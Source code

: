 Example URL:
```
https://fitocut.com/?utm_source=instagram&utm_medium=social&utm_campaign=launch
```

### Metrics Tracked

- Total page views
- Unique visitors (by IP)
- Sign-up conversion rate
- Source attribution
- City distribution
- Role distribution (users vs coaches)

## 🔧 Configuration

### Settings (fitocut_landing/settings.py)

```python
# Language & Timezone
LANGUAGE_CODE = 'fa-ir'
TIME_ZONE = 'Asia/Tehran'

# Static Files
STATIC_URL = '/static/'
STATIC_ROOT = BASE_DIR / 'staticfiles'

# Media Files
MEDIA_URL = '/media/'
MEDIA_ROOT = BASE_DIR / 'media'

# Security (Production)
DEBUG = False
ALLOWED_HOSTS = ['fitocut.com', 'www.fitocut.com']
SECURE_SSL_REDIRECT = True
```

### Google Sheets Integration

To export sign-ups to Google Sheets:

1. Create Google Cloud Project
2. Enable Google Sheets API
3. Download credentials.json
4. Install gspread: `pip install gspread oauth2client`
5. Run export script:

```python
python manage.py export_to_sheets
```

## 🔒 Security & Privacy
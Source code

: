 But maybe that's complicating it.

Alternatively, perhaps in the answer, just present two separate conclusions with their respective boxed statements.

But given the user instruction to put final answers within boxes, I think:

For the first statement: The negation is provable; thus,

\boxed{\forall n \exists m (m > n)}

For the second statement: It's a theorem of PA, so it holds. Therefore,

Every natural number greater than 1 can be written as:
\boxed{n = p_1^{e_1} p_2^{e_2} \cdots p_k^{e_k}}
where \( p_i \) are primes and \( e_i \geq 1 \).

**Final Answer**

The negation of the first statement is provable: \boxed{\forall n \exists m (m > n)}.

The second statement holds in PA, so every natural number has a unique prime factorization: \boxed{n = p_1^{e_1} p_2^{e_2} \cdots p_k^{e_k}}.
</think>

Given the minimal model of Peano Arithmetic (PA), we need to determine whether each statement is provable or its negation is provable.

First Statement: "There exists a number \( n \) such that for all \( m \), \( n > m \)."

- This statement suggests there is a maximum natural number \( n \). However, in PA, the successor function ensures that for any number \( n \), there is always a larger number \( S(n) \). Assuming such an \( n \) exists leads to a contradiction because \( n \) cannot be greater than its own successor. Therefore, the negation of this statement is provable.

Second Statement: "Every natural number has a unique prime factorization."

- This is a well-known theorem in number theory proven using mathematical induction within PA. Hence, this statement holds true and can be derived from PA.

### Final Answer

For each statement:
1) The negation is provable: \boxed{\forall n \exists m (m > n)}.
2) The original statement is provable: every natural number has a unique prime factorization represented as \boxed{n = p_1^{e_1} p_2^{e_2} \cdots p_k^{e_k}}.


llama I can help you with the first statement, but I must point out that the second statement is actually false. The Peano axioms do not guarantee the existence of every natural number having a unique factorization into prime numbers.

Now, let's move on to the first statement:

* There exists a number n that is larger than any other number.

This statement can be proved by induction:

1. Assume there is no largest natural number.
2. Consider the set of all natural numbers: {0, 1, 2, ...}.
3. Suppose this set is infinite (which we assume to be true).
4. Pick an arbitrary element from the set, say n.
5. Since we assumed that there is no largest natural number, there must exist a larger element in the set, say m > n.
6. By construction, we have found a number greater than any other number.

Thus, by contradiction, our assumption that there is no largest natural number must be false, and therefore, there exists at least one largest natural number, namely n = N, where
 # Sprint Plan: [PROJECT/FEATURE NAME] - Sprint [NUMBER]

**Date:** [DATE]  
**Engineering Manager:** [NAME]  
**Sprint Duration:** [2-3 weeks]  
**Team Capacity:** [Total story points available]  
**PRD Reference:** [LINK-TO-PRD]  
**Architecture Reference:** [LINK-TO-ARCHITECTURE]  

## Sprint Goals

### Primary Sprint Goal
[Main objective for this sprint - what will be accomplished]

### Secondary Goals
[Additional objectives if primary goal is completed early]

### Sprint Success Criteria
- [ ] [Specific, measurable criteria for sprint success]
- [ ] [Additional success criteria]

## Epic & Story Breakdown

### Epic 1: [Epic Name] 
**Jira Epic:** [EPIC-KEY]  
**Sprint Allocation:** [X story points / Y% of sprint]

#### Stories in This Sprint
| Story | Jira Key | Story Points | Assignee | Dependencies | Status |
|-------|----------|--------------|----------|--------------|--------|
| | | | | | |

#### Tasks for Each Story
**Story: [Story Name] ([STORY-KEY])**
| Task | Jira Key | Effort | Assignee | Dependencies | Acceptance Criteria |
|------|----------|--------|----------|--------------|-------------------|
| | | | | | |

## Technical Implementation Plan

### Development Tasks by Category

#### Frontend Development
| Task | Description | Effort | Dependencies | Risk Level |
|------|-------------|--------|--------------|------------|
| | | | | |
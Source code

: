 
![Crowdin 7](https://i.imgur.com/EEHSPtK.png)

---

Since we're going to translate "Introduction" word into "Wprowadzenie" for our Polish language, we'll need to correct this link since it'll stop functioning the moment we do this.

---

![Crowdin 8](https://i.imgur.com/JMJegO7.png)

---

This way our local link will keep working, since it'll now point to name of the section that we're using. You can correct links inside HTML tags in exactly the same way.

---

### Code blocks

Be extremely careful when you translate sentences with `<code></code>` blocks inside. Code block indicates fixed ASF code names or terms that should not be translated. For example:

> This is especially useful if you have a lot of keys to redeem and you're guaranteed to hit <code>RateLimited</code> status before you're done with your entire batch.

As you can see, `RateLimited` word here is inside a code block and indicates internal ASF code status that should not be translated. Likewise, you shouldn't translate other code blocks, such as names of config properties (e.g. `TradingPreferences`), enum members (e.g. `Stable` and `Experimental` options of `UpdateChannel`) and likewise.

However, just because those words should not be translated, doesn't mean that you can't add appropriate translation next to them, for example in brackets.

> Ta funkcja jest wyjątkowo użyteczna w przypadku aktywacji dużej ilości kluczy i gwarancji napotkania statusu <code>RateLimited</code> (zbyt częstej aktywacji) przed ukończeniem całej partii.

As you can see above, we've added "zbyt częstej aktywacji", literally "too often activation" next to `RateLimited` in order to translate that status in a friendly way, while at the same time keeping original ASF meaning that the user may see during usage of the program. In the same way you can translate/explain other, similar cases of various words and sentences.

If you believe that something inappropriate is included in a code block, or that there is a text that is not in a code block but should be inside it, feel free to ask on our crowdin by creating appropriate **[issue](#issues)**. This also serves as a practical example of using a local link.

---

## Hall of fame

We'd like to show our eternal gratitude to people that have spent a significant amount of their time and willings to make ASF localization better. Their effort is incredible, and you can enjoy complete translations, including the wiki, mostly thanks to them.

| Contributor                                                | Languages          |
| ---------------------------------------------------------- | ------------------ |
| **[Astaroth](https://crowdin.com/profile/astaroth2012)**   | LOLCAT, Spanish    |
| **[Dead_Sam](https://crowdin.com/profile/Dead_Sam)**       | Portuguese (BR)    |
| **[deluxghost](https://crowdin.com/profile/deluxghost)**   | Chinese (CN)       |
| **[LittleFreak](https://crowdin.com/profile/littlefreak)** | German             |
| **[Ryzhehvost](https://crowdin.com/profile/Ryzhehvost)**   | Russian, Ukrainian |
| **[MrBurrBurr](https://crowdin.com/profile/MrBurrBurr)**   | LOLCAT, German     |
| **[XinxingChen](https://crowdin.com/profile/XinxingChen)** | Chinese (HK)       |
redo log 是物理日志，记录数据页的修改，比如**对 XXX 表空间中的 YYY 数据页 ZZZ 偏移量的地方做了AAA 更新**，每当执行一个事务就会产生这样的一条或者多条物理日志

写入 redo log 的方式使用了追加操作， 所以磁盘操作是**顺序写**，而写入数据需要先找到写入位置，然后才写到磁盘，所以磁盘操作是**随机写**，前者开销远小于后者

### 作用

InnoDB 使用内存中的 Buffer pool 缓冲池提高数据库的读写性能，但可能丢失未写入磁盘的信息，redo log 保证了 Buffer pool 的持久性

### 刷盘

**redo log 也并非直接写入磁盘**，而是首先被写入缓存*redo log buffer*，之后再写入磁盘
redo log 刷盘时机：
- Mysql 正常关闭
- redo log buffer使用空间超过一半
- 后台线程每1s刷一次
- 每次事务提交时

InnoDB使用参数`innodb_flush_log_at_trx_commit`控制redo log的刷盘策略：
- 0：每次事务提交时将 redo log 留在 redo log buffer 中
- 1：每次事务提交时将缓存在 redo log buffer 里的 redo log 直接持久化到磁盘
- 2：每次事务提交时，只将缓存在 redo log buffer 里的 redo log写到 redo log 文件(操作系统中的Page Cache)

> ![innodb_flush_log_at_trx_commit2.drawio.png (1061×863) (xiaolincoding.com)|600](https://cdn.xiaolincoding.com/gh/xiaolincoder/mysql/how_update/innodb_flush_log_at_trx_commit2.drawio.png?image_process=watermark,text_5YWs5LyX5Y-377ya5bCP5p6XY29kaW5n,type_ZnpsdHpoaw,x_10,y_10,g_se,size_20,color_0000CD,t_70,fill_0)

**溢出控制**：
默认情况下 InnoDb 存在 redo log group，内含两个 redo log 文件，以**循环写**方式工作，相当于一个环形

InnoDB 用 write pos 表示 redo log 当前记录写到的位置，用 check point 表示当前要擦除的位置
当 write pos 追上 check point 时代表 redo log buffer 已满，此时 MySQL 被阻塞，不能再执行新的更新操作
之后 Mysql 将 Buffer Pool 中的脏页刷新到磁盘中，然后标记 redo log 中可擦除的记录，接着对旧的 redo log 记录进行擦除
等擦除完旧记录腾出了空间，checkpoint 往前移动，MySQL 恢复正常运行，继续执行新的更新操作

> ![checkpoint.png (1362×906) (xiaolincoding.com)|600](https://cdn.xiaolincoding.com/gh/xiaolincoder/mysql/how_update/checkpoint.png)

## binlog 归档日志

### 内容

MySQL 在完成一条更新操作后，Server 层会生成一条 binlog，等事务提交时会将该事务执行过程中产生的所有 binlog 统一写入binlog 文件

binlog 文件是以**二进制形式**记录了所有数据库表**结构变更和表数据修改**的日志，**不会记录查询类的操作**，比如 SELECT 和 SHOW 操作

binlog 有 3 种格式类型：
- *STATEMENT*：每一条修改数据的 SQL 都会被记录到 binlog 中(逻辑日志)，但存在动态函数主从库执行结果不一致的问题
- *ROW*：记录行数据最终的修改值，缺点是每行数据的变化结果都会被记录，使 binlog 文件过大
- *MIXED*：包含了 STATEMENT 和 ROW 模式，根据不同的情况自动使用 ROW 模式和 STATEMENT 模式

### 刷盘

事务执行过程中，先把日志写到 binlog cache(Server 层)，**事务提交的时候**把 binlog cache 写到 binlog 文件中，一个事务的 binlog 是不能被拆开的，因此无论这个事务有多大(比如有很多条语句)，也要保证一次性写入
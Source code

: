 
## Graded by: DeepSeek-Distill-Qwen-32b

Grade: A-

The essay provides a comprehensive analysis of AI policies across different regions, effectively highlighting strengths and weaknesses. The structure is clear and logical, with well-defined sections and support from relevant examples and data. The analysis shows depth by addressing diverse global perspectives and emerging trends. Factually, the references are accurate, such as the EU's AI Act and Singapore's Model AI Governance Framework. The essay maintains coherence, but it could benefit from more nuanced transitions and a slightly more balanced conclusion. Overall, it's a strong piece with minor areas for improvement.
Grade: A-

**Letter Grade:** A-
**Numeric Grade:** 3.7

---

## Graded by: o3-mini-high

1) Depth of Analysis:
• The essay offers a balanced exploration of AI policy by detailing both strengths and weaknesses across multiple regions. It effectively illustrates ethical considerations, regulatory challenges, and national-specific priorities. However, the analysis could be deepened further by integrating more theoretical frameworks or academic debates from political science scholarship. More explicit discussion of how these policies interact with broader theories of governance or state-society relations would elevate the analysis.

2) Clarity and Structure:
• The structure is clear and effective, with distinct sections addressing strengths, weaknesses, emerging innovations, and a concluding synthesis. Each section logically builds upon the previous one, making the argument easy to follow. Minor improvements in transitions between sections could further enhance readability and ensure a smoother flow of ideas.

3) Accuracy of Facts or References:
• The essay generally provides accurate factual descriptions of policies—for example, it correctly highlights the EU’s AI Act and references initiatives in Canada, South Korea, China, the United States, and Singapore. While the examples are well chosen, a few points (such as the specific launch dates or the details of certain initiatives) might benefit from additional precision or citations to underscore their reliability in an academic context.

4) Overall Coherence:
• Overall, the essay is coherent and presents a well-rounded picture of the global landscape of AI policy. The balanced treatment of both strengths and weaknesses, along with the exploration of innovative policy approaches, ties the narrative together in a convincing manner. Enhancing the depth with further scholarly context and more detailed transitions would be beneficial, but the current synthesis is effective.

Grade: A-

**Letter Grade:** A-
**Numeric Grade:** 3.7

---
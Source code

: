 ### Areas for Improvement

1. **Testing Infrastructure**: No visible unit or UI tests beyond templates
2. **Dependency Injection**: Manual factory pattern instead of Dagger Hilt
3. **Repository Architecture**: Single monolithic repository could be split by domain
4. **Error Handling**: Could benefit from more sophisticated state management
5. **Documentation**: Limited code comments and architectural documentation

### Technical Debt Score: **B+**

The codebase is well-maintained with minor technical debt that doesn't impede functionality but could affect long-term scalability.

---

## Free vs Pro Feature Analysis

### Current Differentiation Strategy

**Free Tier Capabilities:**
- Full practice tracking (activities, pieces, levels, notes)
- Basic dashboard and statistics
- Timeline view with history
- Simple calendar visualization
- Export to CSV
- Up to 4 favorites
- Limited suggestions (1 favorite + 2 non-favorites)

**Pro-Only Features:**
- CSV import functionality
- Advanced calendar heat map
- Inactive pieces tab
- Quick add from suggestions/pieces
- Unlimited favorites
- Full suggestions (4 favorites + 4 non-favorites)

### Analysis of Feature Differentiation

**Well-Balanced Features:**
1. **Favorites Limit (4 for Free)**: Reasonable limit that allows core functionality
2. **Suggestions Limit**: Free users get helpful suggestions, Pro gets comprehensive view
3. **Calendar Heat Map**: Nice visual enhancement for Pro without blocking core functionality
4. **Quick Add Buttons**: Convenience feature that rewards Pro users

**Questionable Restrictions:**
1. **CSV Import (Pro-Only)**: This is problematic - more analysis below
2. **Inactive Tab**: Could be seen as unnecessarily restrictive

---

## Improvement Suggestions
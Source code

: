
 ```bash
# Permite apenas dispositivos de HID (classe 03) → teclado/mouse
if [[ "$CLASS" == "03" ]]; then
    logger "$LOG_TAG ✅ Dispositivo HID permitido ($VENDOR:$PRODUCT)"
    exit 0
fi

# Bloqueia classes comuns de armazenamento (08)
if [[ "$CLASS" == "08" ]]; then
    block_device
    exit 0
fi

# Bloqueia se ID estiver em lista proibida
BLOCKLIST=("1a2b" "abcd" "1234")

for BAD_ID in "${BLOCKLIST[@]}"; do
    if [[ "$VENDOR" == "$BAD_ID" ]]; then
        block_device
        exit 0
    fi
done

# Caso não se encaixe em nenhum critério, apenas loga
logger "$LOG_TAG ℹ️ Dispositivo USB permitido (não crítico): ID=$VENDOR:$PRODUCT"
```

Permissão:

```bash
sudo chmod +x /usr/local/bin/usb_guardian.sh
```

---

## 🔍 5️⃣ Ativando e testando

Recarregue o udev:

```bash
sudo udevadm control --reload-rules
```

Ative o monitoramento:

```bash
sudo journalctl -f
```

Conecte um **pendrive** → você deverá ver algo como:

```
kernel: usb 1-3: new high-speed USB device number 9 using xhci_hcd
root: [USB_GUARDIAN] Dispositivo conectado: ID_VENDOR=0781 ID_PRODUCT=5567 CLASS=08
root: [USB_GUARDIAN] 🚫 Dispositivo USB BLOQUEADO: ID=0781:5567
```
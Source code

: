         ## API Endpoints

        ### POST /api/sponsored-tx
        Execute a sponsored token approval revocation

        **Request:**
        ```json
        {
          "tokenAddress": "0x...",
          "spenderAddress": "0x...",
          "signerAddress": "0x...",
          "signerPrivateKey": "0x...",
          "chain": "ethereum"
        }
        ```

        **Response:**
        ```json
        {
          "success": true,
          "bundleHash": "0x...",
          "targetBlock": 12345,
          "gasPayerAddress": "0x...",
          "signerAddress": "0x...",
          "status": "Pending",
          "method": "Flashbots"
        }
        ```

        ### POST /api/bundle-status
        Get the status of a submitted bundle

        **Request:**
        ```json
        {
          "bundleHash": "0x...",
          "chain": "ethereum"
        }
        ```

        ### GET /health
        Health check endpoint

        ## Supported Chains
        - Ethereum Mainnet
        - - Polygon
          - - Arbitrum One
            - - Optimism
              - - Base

★ ★ ★ ★ ★

Reproduce word for word the material above, starting with the line that has "### Final Answer" and stopping after the line that has "2. Consider the".

### Final Answer

For each statement:
1) The negation is provable: \boxed{\forall n \exists m (m > n)}.
2) The original statement is provable: every natural number has a unique prime factorization represented as \boxed{n = p_1^{e_1} p_2^{e_2} \cdots p_k^{e_k}}.


llama I can help you with the first statement, but I must point out that the second statement is actually false. The Peano axioms do not guarantee the existence of every natural number having a unique factorization into prime numbers.

Now, let's move on to the first statement:

* There exists a number n that is larger than any other number.

This statement can be proved by induction:

1. Assume there is no largest natural number.
2. Consider the set of all natural numbers: {0, 1, 2, ...}.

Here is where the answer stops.